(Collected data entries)
[Start of Attachment]

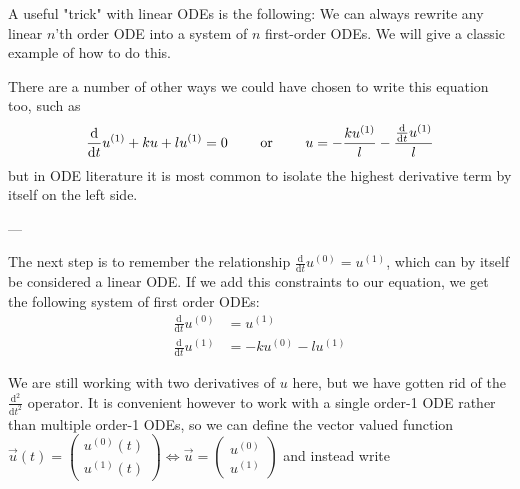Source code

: A useful "trick" with linear ODEs is the following: We can always rewrite any linear $n$'th order ODE into a system of $n$ first-order ODEs. We will give a classic example of how to do this. 

There are a number of other ways we could have chosen to write this equation too, such as $$\frac{\text{d}}{\text{d}t}u^{(1)} + ku + lu^{(1)}= 0 \hspace{20px} \text{ or } \hspace{20px} u = - \frac{ku^{(1)}}{l} - \frac{\frac{\text{d}}{\text{d}t}u^{(1)}}{l}$$ but in ODE literature it is most common to isolate the highest derivative term by itself on the left side. 

---

The next step is to remember the relationship $\frac{\text{d}}{\text{d}t}u^{(0)} = u^{(1)}$, which can by itself be considered a linear ODE. If we add this constraints to our equation, we get the following system of first order ODEs: 
\begin{align*}
\frac{\text{d}}{\text{d}t}u^{(0)} &= u^{(1)}
\\ 
\frac{\text{d}}{\text{d}t}u^{(1)} &= -ku^{(0)} - lu^{(1)}
\end{align*}

We are still working with two derivatives of $u$ here, but we have gotten rid of the $\frac{\text{d}^2}{\text{d}t^2}$ operator. It is convenient however to work with a single order-1 ODE rather than multiple order-1 ODEs, so we can define the vector valued function $\vec{u}(t) =\begin{pmatrix}u^{(0)}(t) \\ u^{(1)}(t)\end{pmatrix} \iff \vec{u} = \begin{pmatrix}u^{(0)} \\ u^{(1)}\end{pmatrix}$ and instead write

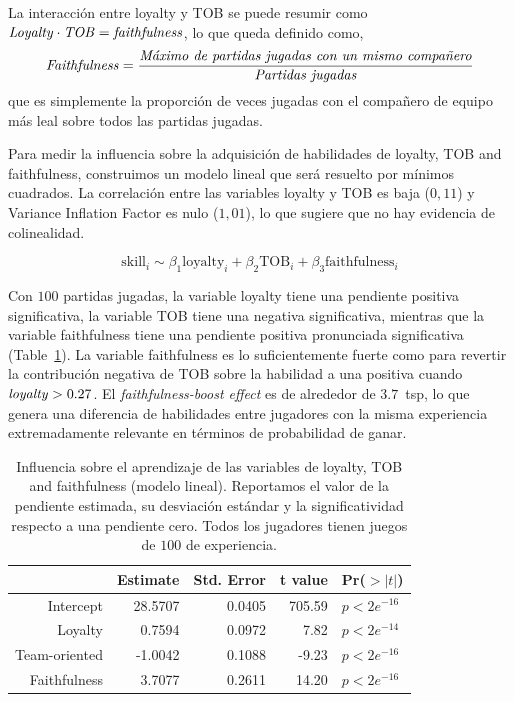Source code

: \documentclass[a4paper,11pt]{book}
\theoremstyle{definition}
\begin{document}
La interacci\'on entre loyalty y TOB se puede resumir como $ \text{\emph{Loyalty}} \cdot \text{\emph{TOB}} = \text{\emph{faithfulness}}$, lo que queda definido como,
%
\begin{equation}
\text{\emph{Faithfulness}} = \frac{\text{\emph{M\'aximo de partidas jugadas con un mismo compa\~nero}}}{\text{\emph{Partidas jugadas}}}
\end{equation}
%
que es simplemente la proporci\'on de veces jugadas con el compa\~nero de equipo m\'as leal sobre todos las partidas jugadas.


Para medir la influencia sobre la adquisici\'on de habilidades de loyalty, TOB and faithfulness, construimos un modelo lineal que ser\'a resuelto por m\'inimos cuadrados.
%
La correlaci\'on entre las variables loyalty y TOB es baja ($0,11$) y Variance Inflation Factor es nulo ($1,01$), lo que sugiere que no hay evidencia de colinealidad.

\begin{equation}
\text{skill}_i \sim \beta_1\text{loyalty}_i + \beta_2\text{TOB}_i + \beta_3\text{faithfulness}_i
\end{equation}

Con $100$ partidas jugadas, la variable loyalty tiene una pendiente positiva significativa, la variable TOB tiene una negativa significativa, mientras que la variable faithfulness tiene una pendiente positiva pronunciada significativa (Table~\ref{model}).
%
La variable faithfulness es lo suficientemente fuerte como para revertir la contribuci\'on negativa de TOB sobre la habilidad a una positiva cuando $\text{\emph{loyalty}}>0.27$.
%
El \emph{faithfulness-boost effect} es de alrededor de $3.7$~tsp, lo que genera una diferencia de habilidades entre jugadores con la misma experiencia extremadamente relevante en t\'erminos de probabilidad de ganar.

\begin{table}[ht]
\centering
\begin{tabular}{rrrrl}
  \hline
 & Estimate & Std. Error & t value & Pr($>|t|$) \\
  \hline
Intercept & 28.5707 & 0.0405 & 705.59 & $p< 2e^{-16}$ \\
  Loyalty & 0.7594 & 0.0972 & 7.82 & $p< 2e^{-14}$ \\
  Team-oriented & -1.0042 & 0.1088 & -9.23 & $p< 2e^{-16}$ \\
  Faithfulness & 3.7077 & 0.2611 & 14.20 & $p< 2e^{-16}$ \\
   \hline
\end{tabular}
\caption{
Influencia sobre el aprendizaje de las variables de loyalty, TOB and faithfulness (modelo lineal). Reportamos el valor de la pendiente estimada, su desviaci\'on est\'andar y la significatividad respecto a una pendiente cero. Todos los jugadores tienen juegos de $100$ de experiencia.
}
\label{model}
\end{table}
\end{document}
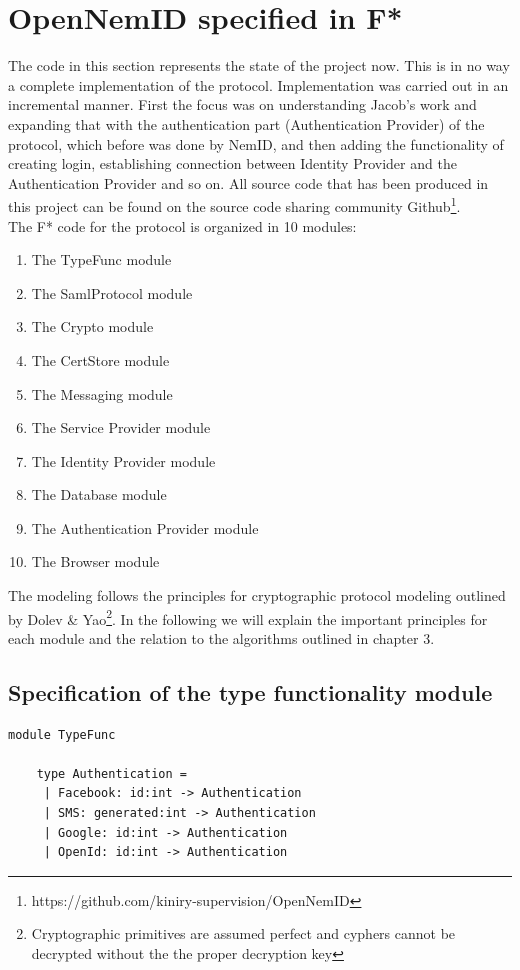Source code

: \documentclass[twosided]{report}
\begin{document}
\section{OpenNemID specified in F*}
The code in this section represents the state of the project now. This is in no way a complete implementation of the protocol. Implementation was carried out in an incremental manner. First the focus was on understanding Jacob's work and expanding that with the authentication part (Authentication Provider) of the protocol, which before was done by NemID, and then adding the functionality of creating login, establishing connection between Identity Provider and the Authentication Provider and so on. All source code that has been produced in this project can be found on the source code sharing community Github\footnote{https://github.com/kiniry-supervision/OpenNemID}.
\\The F* code for the protocol is organized in 10 modules:
\begin{enumerate}
	\item The TypeFunc module
	\item The SamlProtocol module
	\item The Crypto module
	\item The CertStore module
	\item The Messaging module
	\item The Service Provider module
	\item The Identity Provider module
	\item The Database module
	\item The Authentication Provider module
	\item The Browser module
\end{enumerate}
The modeling follows the principles for cryptographic protocol modeling outlined by Dolev \& Yao\footnote{Cryptographic primitives are assumed perfect and cyphers cannot be decrypted without the the proper decryption key}. In the following we will explain the important principles for each module and the relation to the algorithms outlined in chapter 3.
\subsection{Specification of the type functionality module}

\begin{lstlisting}[style=fstar, caption={TypeFunc module}]
	module TypeFunc

	type Authentication =
 	 | Facebook: id:int -> Authentication
 	 | SMS: generated:int -> Authentication
	 | Google: id:int -> Authentication
	 | OpenId: id:int -> Authentication
\end{lstlisting}
\end{document}
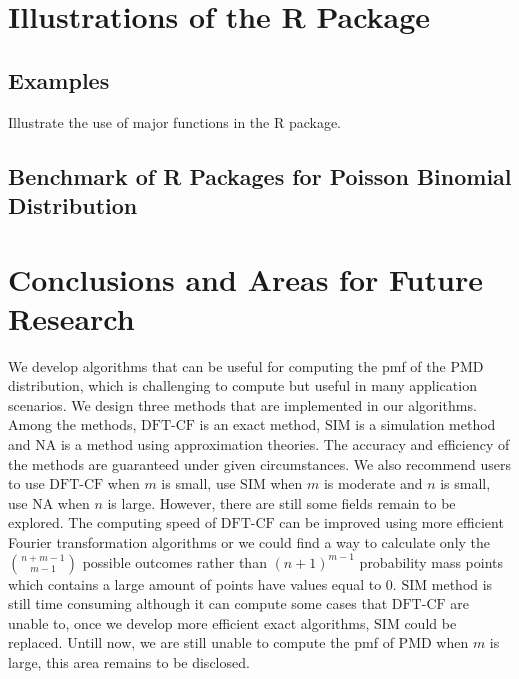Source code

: \documentclass[12pt]{article}
\newcommand{\PMD}{\textrm{PMD}}
\newcommand{\SIM}{{\textrm{SIM}}}
\newcommand{\NA}{{\textrm{NA}}}
\newcommand{\dft}{{\textrm{DFT-CF}}}
\begin{document}
\section{Illustrations of the R Package}
\subsection{Examples}
Illustrate the use of major functions in the R package.


\subsection{Benchmark of R Packages for Poisson Binomial Distribution}



\section{Conclusions and Areas for Future Research}

We develop algorithms that can be useful for computing the pmf of the PMD distribution, which is challenging to compute but useful in many application scenarios. We design three methods that are implemented in our algorithms. Among the methods, $\dft$ is an exact method, $\SIM$ is a simulation method and $\NA$ is a method using approximation theories. The accuracy and efficiency of the methods are guaranteed under given circumstances. We also recommend users to use $\dft$ when $m$ is small, use $\SIM$ when $m$ is moderate and $n$ is small, use $\NA$ when $n$ is large. However, there are still some fields remain to be explored. The computing speed of $\dft$ can be improved using more efficient Fourier transformation algorithms or we could find a way to calculate only the $\binom{n+m-1}{m-1}$ possible outcomes rather than $(n+1)^{m-1}$ probability mass points which contains a large amount of points have values equal to 0. $\SIM$ method is still time consuming although it can compute some cases that $\dft$ are unable to, once we develop more efficient exact algorithms, $\SIM$ could be replaced. Untill now, we are still unable to compute the pmf of $\PMD$ when $m$ is large, this area remains to be disclosed.
\end{document}

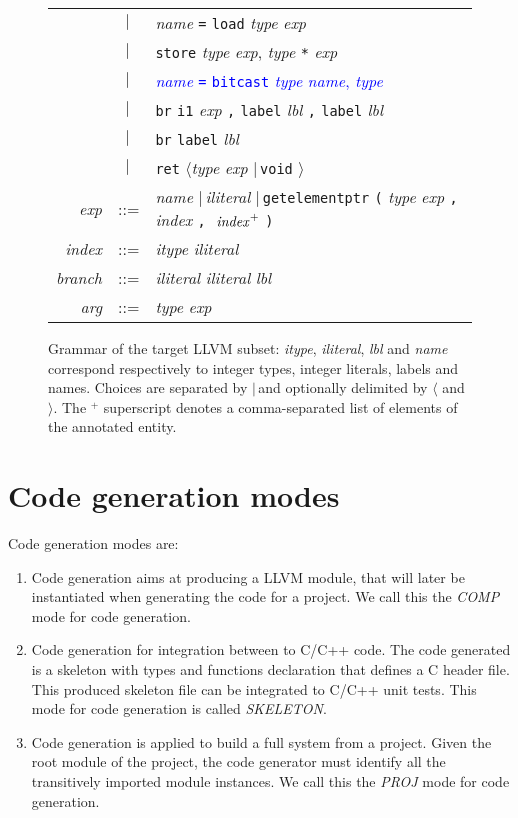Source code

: \documentclass{llncs}
\newcommand{\llvm}[1]{\texttt{#1}}
\newcommand{\lalt}[0]{$\langle$\xspace}
\newcommand{\ralt}[0]{$\rangle$\xspace}
\newcommand{\alt}[0]{$\mid\,$}
\newcommand{\ListOf}[1]{$\mbox{#1}^+$}
\newcommand{\nt}[1]{{\normalfont\textit{#1}}}
\begin{document}
\begin{figure}
\begin{center}
\begin{tabular}{rcl}
      & \alt & \nt{name} \llvm{=} \llvm{load} \nt{type} \nt{exp} \\
      & \alt & \llvm{store} \nt{type} \nt{exp}, \nt{type} \llvm{*} \nt{exp} \\
      & \alt & \textcolor{blue}{\nt{name} \llvm{=} \llvm{bitcast} \nt{type} \nt{name}, \nt{type} }\\
      & \alt & \llvm{br} \llvm{i1} \nt{exp} \llvm{,} \llvm{label} \nt{lbl} \llvm{,} \llvm{label} \nt{lbl} \\
      & \alt & \llvm{br} \llvm{label} \nt{lbl} \\
      & \alt & \llvm{ret} \lalt \nt{type} \nt{exp} \alt \llvm{void} \ralt \\
      \nt{exp} & ::= & \nt{name} \alt \nt{iliteral} \alt \llvm{getelementptr} \llvm{(} \nt{type} \nt{exp} \llvm{,} \nt{index} \llvm{,} \textcolor{blue}{\ListOf{ \nt{index}}}  \llvm{)} \\
      \nt{index} & ::= & \nt{itype} \nt{iliteral} \\
      \nt{branch} & ::= & \nt{iliteral} \nt{iliteral} \nt{lbl} \\
      \nt{arg} & ::= & \nt{type} \nt{exp}
    \end{tabular}
  \end{center}
  \caption{Grammar of the target LLVM subset: \nt{itype}, \nt{iliteral}, \nt{lbl}
    and \nt{name} correspond respectively to integer types, integer literals,
    labels and names. Choices are separated by \alt and optionally delimited by
    \lalt and \ralt.  The \ListOf{} superscript denotes a comma-separated list of
    elements of the annotated entity.}
  \label{fig:llvm-grammar}
\end{figure}

\section{Code generation modes}
\label{sec:overview}

Code generation modes are:
\begin{enumerate}
\item Code generation aims at producing a LLVM module,
  that will later be instantiated when generating the code for a project. We
  call this the \emph{COMP} mode for code generation.
\item Code generation for integration between to C/C++ code.
  The code generated is a skeleton with types and functions declaration 
  that defines a C header file. This produced skeleton file can be integrated to
  C/C++ unit tests. This mode for code generation is called \emph{SKELETON}.
  
\item Code generation is applied to build a full system from a project. Given
  the root module of the project, the code generator must identify all the
  transitively imported module instances. We call this the \emph{PROJ} mode for
  code generation.
\end{enumerate}
\end{document}
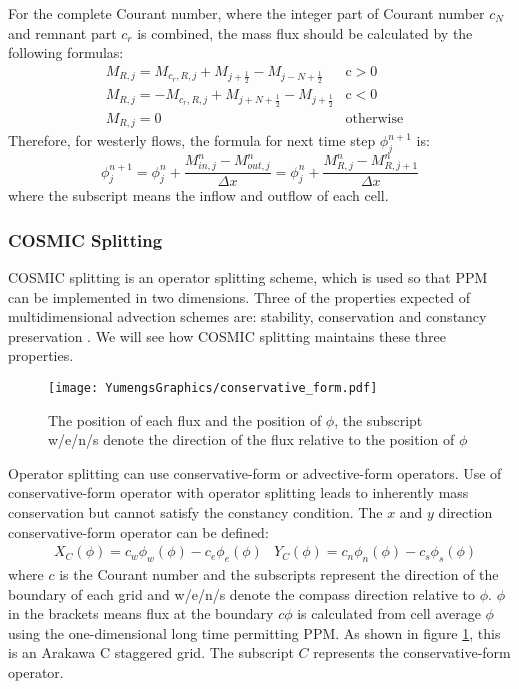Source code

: For the complete Courant number, where the integer part of Courant number $c_N$ and remnant part $c_r$ is combined, the mass flux should be calculated by the following formulas:
\begin{eqnarray} \label{eq:2.11}
M_{R,j} = M_{c_r,R,j} + M_{j+\frac{1}{2}}-M_{j-N+\frac{1}{2}} & \text{c}>0 &\nonumber \\
M_{R,j} = -M_{c_r,R,j} +M_{j+N+\frac{1}{2}}- M_{j+\frac{1}{2}} & \text{c}<0 & \\
M_{R,j} = 0 & \text{otherwise} \nonumber 
\end{eqnarray}
Therefore, for westerly flows, the formula for next time step $\phi^{n+1}_j$ is: 
\begin{equation} \label{eq:2.12}
\phi^{n+1}_j = \phi^n_j + \frac{M^n_{in,j} - M^n_{out,j}}{\Delta x} = \phi^n_j + \frac{M^n_{R,j} - M^n_{R,j+1}}{\Delta x}
\end{equation}
where the subscript means the inflow and outflow of each cell.

\subsubsection{COSMIC Splitting}
\label{sec:COSMIC}

COSMIC splitting is an operator splitting scheme, which is used so that PPM can be implemented in two dimensions. Three of the properties expected of multidimensional advection schemes are: stability, conservation and constancy preservation \citep{Lin1996}. We will see how COSMIC splitting \citep{Leonard1996} maintains these three properties.
\begin{figure}
\vspace{-10pt}
\centering
\texttt{[image: YumengsGraphics/conservative\_form.pdf]}
\vspace{-10pt}
\caption{The position of each flux and the position of $\phi$, the subscript w/e/n/s denote the direction of the flux relative to the position of $\phi$ \label{fig:2.2}}
\end{figure}
Operator splitting can use conservative-form or advective-form operators. Use of conservative-form operator with operator splitting leads to inherently mass conservation but cannot satisfy the constancy condition. The $x$ and $y$ direction conservative-form operator can be defined:
\begin{eqnarray}  \label{eq:2.13}
&X_{\scriptscriptstyle C}(\phi ) = c_{w}\phi_w(\phi )-c_e\phi_e(\phi ) 
&Y_{\scriptscriptstyle C}(\phi ) = c_{n}\phi_n(\phi )-c_s\phi_s(\phi )
\end{eqnarray}
where $c$ is the Courant number and the subscripts represent the direction of the boundary of each grid and w/e/n/s denote the compass direction relative to $\phi$. $\phi $ in the brackets means flux at the boundary $c\phi$ is calculated from cell average $\phi$ using the one-dimensional long time permitting PPM. As shown in figure \ref{fig:2.2}, this is an Arakawa C staggered grid. The subscript $C$ represents the conservative-form operator.

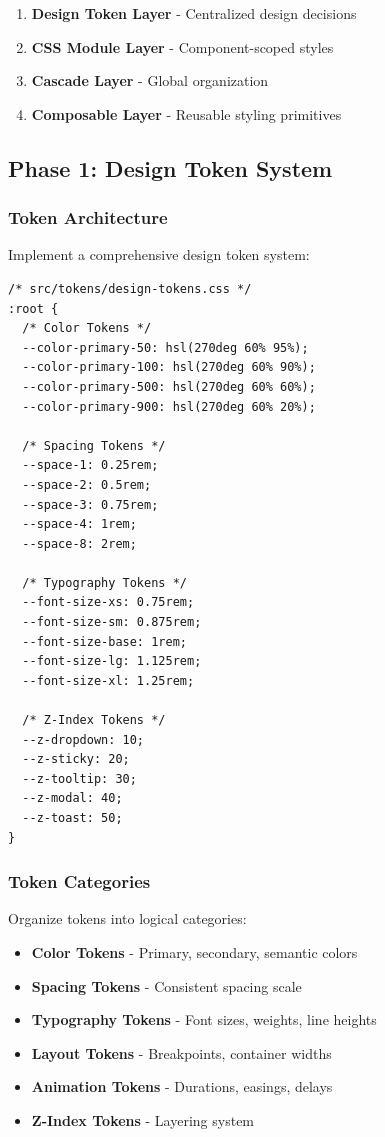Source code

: \documentclass[11pt]{article}
\begin{document}
\begin{enumerate}
\item \textbf{Design Token Layer} - Centralized design decisions
\item \textbf{CSS Module Layer} - Component-scoped styles
\item \textbf{Cascade Layer} - Global organization
\item \textbf{Composable Layer} - Reusable styling primitives
\end{enumerate}

\subsection{Phase 1: Design Token System}

\subsubsection{Token Architecture}

Implement a comprehensive design token system:

\begin{lstlisting}[style=css]
/* src/tokens/design-tokens.css */
:root {
  /* Color Tokens */
  --color-primary-50: hsl(270deg 60% 95%);
  --color-primary-100: hsl(270deg 60% 90%);
  --color-primary-500: hsl(270deg 60% 60%);
  --color-primary-900: hsl(270deg 60% 20%);
  
  /* Spacing Tokens */
  --space-1: 0.25rem;
  --space-2: 0.5rem;
  --space-3: 0.75rem;
  --space-4: 1rem;
  --space-8: 2rem;
  
  /* Typography Tokens */
  --font-size-xs: 0.75rem;
  --font-size-sm: 0.875rem;
  --font-size-base: 1rem;
  --font-size-lg: 1.125rem;
  --font-size-xl: 1.25rem;
  
  /* Z-Index Tokens */
  --z-dropdown: 10;
  --z-sticky: 20;
  --z-tooltip: 30;
  --z-modal: 40;
  --z-toast: 50;
}
\end{lstlisting}

\subsubsection{Token Categories}

Organize tokens into logical categories:

\begin{itemize}
\item \textbf{Color Tokens} - Primary, secondary, semantic colors
\item \textbf{Spacing Tokens} - Consistent spacing scale
\item \textbf{Typography Tokens} - Font sizes, weights, line heights
\item \textbf{Layout Tokens} - Breakpoints, container widths
\item \textbf{Animation Tokens} - Durations, easings, delays
\item \textbf{Z-Index Tokens} - Layering system
\end{itemize}
\end{document}
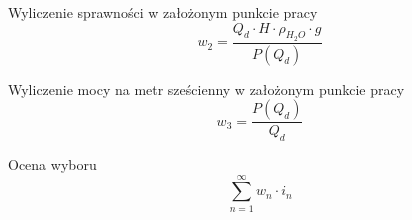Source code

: \begin{flushleft}
    Wyliczenie sprawności w założonym punkcie pracy
    \begin{equation}
        w_2=\frac{Q_d\cdot H\cdot \rho_{H_2O}\cdot g}{P(Q_d)}
    \end{equation}
\end{flushleft} 

\begin{flushleft}
    Wyliczenie mocy na metr sześcienny w założonym punkcie pracy
    \begin{equation}
        w_3=\frac{P(Q_d)}{Q_d}
    \end{equation}
\end{flushleft} 

\begin{flushleft}
    Ocena wyboru
    \begin{equation}
        \sum_{n = 1}^{\infty}  w_n\cdot i_n
    \end{equation}
\end{flushleft} 

    

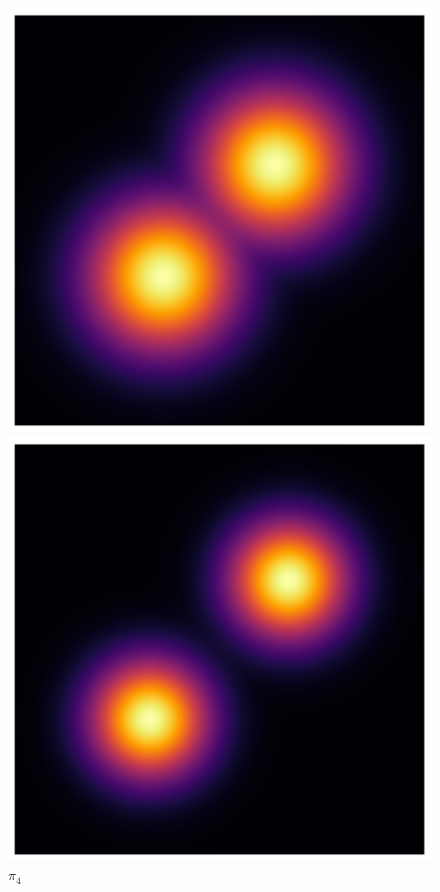 \begin{figure}[t]
\begin{minipage}{0.15\textwidth}
      \caption*{$\pi_3$}
    \end{minipage}
    \begin{minipage}{0.15\textwidth}
      \centering
      \includegraphics[width=\textwidth]{../img/heatmap_path_4.pdf}
      \caption*{$\pi_4$}
    \end{minipage}
    \begin{minipage}{0.15\textwidth}
      \centering
      \includegraphics[width=\textwidth]{../img/heatmap_path_5.pdf}

\end{minipage}
\end{figure}
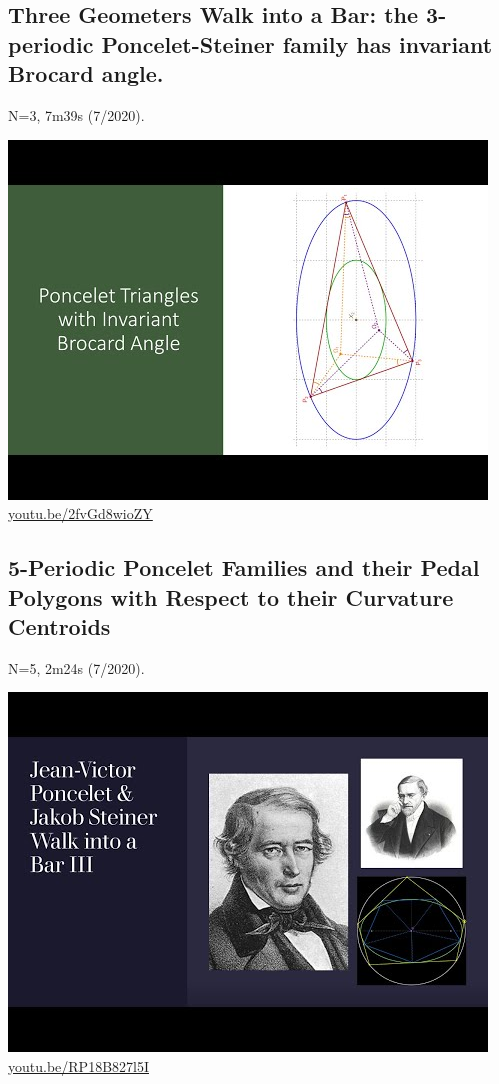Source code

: \documentclass[12pt]{amsart}
\begin{document}
\subsection{Three Geometers Walk into a Bar: the 3-periodic Poncelet-Steiner family has invariant Brocard angle.}
\label{vid:2fvGd8wioZY}
\noindent N=3, 7m39s (7/2020). 
\begin{center}\includegraphics[width=.5\textwidth]{pics/2fvGd8wioZY.jpg} \\ 
\href{https://youtu.be/2fvGd8wioZY}{\url{youtu.be/2fvGd8wioZY}}\end{center}
% 

\subsection{5-Periodic Poncelet Families and their Pedal Polygons with Respect to their Curvature Centroids}
\label{vid:RP18B827l5I}
\noindent N=5, 2m24s (7/2020). 
\begin{center}\includegraphics[width=.5\textwidth]{pics/RP18B827l5I.jpg} \\ 
\href{https://youtu.be/RP18B827l5I}{\url{youtu.be/RP18B827l5I}}\end{center}
% 
\end{document}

[End of Attachment]

# [Problem]
Word for word, write out the lines from the top of the records above down to the line holding "to do this.", inclusive, but not the pictures.

# [Solution to this problem]
Source code

: A useful "trick" with linear ODEs is the following: We can always rewrite any linear $n$'th order ODE into a system of $n$ first-order ODEs. We will give a classic example of how to do this. 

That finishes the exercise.